If you have one quaternion representing a rotation the other quaternion that represents the same rotation is obtained by multiplying the first quaternion by -1.
Some animation programs always use the quaternion from the pair that has a positive real number part (w).
So (0 -1 0 0) is the same rotation as –1 x (0 -1 0 0) = (0 1 0 0) which matches the absolute rotation we calculated before.
When you first create a skeleton of bones for your model you are in fact creating a pose as well since each of the bones has a rotation from the reference orientation.
The pose of the skeleton when you create the skeleton is known as the bind pose or rest pose.
Rather than store rotations measured with respect to the reference orientation we have been using in this article it is more common for animation software to store the bone rotations with respect to the bone’s orientation in the bind pose.
Say pose 1 is the bind pose for our skeleton.
We will calculate the rotation for each bone in pose 2 using the bind pose orientation as the reference orientation.
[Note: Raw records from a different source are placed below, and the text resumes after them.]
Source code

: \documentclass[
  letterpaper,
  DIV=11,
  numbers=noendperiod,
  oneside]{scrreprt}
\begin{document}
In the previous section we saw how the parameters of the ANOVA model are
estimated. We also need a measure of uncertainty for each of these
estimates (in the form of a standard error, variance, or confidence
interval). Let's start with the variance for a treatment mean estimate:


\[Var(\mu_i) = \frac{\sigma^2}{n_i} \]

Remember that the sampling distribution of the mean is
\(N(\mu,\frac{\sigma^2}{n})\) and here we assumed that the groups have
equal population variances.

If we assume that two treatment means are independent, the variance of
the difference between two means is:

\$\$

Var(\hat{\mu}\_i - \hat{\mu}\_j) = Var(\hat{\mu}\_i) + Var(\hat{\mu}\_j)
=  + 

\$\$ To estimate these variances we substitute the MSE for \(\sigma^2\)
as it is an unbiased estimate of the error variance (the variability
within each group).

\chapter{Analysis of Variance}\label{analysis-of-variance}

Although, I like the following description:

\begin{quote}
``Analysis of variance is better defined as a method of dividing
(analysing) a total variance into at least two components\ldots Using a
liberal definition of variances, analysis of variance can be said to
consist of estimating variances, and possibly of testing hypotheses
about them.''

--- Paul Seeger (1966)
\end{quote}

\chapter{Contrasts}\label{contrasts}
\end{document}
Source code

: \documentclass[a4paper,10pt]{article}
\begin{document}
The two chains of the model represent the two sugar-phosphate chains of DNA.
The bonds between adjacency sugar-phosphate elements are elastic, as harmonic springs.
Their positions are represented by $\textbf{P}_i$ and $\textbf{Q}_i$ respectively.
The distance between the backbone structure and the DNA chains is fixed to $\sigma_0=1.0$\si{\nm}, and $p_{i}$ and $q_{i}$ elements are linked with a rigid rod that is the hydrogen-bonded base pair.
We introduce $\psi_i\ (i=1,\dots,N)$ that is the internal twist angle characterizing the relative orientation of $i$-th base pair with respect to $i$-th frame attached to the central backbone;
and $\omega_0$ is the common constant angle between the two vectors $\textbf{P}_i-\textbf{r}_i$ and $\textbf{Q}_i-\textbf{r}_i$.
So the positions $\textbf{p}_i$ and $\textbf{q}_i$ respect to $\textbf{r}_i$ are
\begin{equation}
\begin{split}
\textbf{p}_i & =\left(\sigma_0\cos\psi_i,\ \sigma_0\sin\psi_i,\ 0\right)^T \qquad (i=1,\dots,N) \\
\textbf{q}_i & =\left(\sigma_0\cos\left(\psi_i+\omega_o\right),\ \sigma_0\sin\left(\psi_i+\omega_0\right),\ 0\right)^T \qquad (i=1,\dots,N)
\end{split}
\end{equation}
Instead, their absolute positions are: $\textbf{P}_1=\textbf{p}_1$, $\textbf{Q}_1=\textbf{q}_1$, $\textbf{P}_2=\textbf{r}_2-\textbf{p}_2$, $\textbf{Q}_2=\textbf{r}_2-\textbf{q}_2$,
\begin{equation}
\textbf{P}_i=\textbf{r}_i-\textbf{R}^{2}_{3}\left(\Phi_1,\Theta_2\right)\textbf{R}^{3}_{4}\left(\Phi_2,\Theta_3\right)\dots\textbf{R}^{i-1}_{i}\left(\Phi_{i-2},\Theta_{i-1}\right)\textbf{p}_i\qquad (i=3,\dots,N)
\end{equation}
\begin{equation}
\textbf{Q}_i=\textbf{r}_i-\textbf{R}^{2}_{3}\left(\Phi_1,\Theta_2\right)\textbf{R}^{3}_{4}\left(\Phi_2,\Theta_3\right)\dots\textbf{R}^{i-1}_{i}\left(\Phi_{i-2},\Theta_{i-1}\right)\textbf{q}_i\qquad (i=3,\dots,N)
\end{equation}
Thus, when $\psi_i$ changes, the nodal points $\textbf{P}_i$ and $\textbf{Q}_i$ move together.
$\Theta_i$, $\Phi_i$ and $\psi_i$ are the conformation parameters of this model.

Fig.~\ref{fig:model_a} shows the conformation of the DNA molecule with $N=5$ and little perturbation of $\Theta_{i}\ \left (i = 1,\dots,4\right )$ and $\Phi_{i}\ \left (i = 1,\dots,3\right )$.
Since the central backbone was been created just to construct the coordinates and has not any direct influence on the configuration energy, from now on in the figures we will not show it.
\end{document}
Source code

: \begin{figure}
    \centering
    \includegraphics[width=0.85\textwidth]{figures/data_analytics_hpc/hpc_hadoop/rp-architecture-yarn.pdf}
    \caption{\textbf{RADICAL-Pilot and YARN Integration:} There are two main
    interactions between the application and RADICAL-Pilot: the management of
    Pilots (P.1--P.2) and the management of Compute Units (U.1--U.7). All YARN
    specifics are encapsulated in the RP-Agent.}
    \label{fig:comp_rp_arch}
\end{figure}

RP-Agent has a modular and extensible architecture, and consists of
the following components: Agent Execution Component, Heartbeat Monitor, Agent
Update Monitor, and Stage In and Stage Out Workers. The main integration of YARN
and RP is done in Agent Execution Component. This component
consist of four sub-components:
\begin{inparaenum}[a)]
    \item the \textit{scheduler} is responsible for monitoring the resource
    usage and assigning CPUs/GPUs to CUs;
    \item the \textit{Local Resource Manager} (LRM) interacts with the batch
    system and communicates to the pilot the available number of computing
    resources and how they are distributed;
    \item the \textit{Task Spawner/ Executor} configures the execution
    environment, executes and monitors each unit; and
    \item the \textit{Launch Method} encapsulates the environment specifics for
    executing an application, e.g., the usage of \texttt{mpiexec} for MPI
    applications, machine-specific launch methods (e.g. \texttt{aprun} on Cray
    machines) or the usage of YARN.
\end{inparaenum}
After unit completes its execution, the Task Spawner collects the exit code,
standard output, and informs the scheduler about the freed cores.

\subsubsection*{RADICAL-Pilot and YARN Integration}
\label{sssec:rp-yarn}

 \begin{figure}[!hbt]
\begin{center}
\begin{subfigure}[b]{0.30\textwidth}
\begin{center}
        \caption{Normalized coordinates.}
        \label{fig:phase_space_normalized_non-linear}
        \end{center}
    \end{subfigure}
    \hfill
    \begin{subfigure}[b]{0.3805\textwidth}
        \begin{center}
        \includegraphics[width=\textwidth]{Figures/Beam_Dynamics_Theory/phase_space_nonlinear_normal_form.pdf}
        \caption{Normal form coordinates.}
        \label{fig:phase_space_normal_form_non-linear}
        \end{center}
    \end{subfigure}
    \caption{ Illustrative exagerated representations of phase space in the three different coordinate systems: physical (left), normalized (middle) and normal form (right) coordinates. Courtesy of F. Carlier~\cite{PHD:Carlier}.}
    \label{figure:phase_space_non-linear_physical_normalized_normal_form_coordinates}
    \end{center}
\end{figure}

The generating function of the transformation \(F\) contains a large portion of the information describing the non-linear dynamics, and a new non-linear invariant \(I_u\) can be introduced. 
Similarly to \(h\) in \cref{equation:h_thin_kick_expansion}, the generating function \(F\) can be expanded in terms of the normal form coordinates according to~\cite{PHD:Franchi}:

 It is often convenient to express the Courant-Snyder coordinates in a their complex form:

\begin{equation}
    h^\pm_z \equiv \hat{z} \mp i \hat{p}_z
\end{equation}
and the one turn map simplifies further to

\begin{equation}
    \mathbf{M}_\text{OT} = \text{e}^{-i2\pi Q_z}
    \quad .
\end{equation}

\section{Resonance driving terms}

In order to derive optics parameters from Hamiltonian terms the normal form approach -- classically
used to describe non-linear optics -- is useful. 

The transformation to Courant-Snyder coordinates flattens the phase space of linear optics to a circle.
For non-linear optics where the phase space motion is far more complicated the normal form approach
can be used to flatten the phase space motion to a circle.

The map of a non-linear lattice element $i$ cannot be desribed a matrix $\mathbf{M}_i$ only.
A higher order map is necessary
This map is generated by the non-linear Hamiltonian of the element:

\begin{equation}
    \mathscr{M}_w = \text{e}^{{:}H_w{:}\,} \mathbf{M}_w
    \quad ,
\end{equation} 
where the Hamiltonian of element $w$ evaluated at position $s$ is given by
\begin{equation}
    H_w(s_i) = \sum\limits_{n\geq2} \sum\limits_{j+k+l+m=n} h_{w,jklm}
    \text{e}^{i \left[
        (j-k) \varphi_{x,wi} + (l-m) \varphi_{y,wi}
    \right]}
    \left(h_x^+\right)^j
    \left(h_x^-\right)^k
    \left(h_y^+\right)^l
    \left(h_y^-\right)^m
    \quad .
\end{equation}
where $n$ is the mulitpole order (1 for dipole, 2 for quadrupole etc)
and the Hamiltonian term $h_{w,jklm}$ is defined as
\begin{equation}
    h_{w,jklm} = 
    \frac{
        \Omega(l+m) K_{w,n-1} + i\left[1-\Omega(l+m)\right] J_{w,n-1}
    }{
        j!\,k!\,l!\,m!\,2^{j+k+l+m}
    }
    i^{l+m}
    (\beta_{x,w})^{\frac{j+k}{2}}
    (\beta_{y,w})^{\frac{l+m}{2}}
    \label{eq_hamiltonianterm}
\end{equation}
If you rotate the reference orientation around the world axes to match a bone’s orientation you get an absolute rotation relative to the bind pose.
The reference orientation for bone1 is shown below.
To match bone1’s orientation the reference orientation has to be rotated –90 degrees around the world Z axis.
Rotation = (0 0 -0.7071 0.7071)
The reference orientation for bone2 is shown below.
To match bone2’s orientation the reference orientation has to be rotated first by 90 degrees around the world Z axis.
Next the reference orientation is rotated –90 degrees around the world Y axis.
Rotation1 = (0 0 0.7071 0.7071)
Rotation2 = (0 -0.7071 0 0.7071)
Rotation2 x Rotation1 = (0 -0.7071 0 0.7071) x (0 0 0.7071 0.7071) = (0.5 -0.5 0.5 0.5)
Bone1’s absolute rotation from bind pose = (0 0 -0.7071 0.7071)
Bone2’s absolute rotation from bind pose = (0.5 -0.5 0.5 0.5)
The absolute rotations we calculated before for pose 2 are the real absolute rotations but they can be considered as composed of two rotations.
First a bone is rotated to the bind pose orientation from its standard reference orientation and then it is rotated from the bind pose orientation to its pose orientation.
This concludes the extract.